Добавить в цитаты Настройки чтения

Страница 31 из 69

— Корень! — дружелюбно представился он, протягивая узкую жилистую кисть. — Корень — это вторая производная от фамилии Корнеев и первая от… — парнишка натренированным движением задрал рубаху, одновременно приспуская штаны, — от этого. Как говорится, ростом невелик, весь в корень ушёл! — Он осклабился.

— Ого, — с уважением сказал я. — Путный протез.

— Сам ты протез. Реальный орган! Можешь потрогать, он чистый.

— Спасибо. Пока воздержусь. Я Матвей.

— Пока так пока. В случае чего обращайся. — Корень неспешно привёл в порядок одежду. — Далеко летишь?

— Пока до орбитального. Там на БХР — и к Пажити.

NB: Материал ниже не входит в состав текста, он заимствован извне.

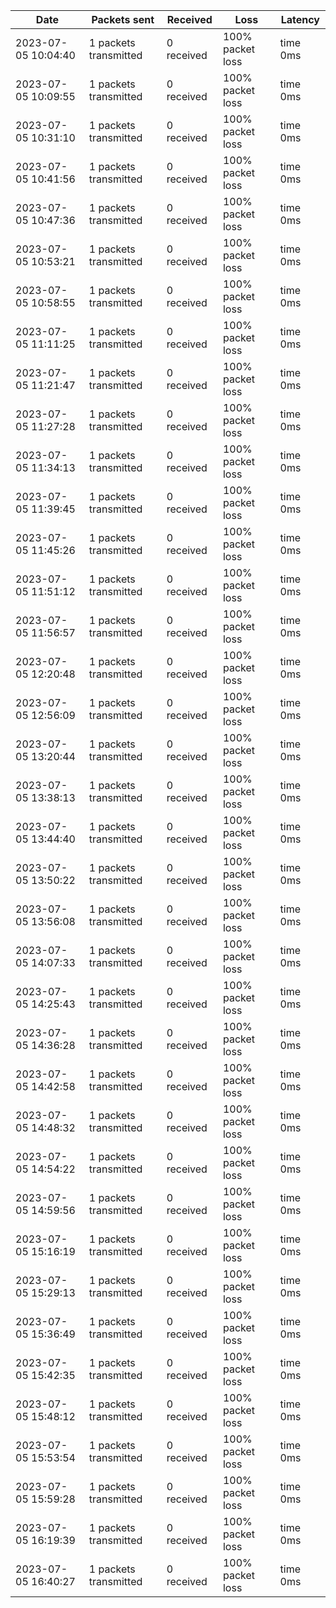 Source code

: |**Date**|**Packets sent**|**Received**|**Loss**|**Latency**|
|--|--|--|--|--|
|2023-07-05 10:04:40|1 packets transmitted| 0 received| 100% packet loss| time 0ms |
|2023-07-05 10:09:55|1 packets transmitted| 0 received| 100% packet loss| time 0ms |
|2023-07-05 10:31:10|1 packets transmitted| 0 received| 100% packet loss| time 0ms |
|2023-07-05 10:41:56|1 packets transmitted| 0 received| 100% packet loss| time 0ms |
|2023-07-05 10:47:36|1 packets transmitted| 0 received| 100% packet loss| time 0ms |
|2023-07-05 10:53:21|1 packets transmitted| 0 received| 100% packet loss| time 0ms |
|2023-07-05 10:58:55|1 packets transmitted| 0 received| 100% packet loss| time 0ms |
|2023-07-05 11:11:25|1 packets transmitted| 0 received| 100% packet loss| time 0ms |
|2023-07-05 11:21:47|1 packets transmitted| 0 received| 100% packet loss| time 0ms |
|2023-07-05 11:27:28|1 packets transmitted| 0 received| 100% packet loss| time 0ms |
|2023-07-05 11:34:13|1 packets transmitted| 0 received| 100% packet loss| time 0ms |
|2023-07-05 11:39:45|1 packets transmitted| 0 received| 100% packet loss| time 0ms |
|2023-07-05 11:45:26|1 packets transmitted| 0 received| 100% packet loss| time 0ms |
|2023-07-05 11:51:12|1 packets transmitted| 0 received| 100% packet loss| time 0ms |
|2023-07-05 11:56:57|1 packets transmitted| 0 received| 100% packet loss| time 0ms |
|2023-07-05 12:20:48|1 packets transmitted| 0 received| 100% packet loss| time 0ms |
|2023-07-05 12:56:09|1 packets transmitted| 0 received| 100% packet loss| time 0ms |
|2023-07-05 13:20:44|1 packets transmitted| 0 received| 100% packet loss| time 0ms |
|2023-07-05 13:38:13|1 packets transmitted| 0 received| 100% packet loss| time 0ms |
|2023-07-05 13:44:40|1 packets transmitted| 0 received| 100% packet loss| time 0ms |
|2023-07-05 13:50:22|1 packets transmitted| 0 received| 100% packet loss| time 0ms |
|2023-07-05 13:56:08|1 packets transmitted| 0 received| 100% packet loss| time 0ms |
|2023-07-05 14:07:33|1 packets transmitted| 0 received| 100% packet loss| time 0ms |
|2023-07-05 14:25:43|1 packets transmitted| 0 received| 100% packet loss| time 0ms |
|2023-07-05 14:36:28|1 packets transmitted| 0 received| 100% packet loss| time 0ms |
|2023-07-05 14:42:58|1 packets transmitted| 0 received| 100% packet loss| time 0ms |
|2023-07-05 14:48:32|1 packets transmitted| 0 received| 100% packet loss| time 0ms |
|2023-07-05 14:54:22|1 packets transmitted| 0 received| 100% packet loss| time 0ms |
|2023-07-05 14:59:56|1 packets transmitted| 0 received| 100% packet loss| time 0ms |
|2023-07-05 15:16:19|1 packets transmitted| 0 received| 100% packet loss| time 0ms |
|2023-07-05 15:29:13|1 packets transmitted| 0 received| 100% packet loss| time 0ms |
|2023-07-05 15:36:49|1 packets transmitted| 0 received| 100% packet loss| time 0ms |
|2023-07-05 15:42:35|1 packets transmitted| 0 received| 100% packet loss| time 0ms |
|2023-07-05 15:48:12|1 packets transmitted| 0 received| 100% packet loss| time 0ms |
|2023-07-05 15:53:54|1 packets transmitted| 0 received| 100% packet loss| time 0ms |
|2023-07-05 15:59:28|1 packets transmitted| 0 received| 100% packet loss| time 0ms |
|2023-07-05 16:19:39|1 packets transmitted| 0 received| 100% packet loss| time 0ms |
|2023-07-05 16:40:27|1 packets transmitted| 0 received| 100% packet loss| time 0ms |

— О, зашибись, — обрадовался Корень. — Компания разрастается! Я туда же. Родичи спровадили. Лишил невинности одну лялечку, а у неё уже был заключён добрачный контракт, и… Короче, на контроле верности она была. Контроль, ясно, просигнализировал, что верности пришёл абзац. А жених — араб. Абсолютно дикий. Шейх, что ли? Поклялся достать меня хоть из ада и кастрировать. Ну а там шиш найдёт. С нами, кстати, ещё двое гавриков до Пажитей мылятся. Так что ты уже четвёртым будешь.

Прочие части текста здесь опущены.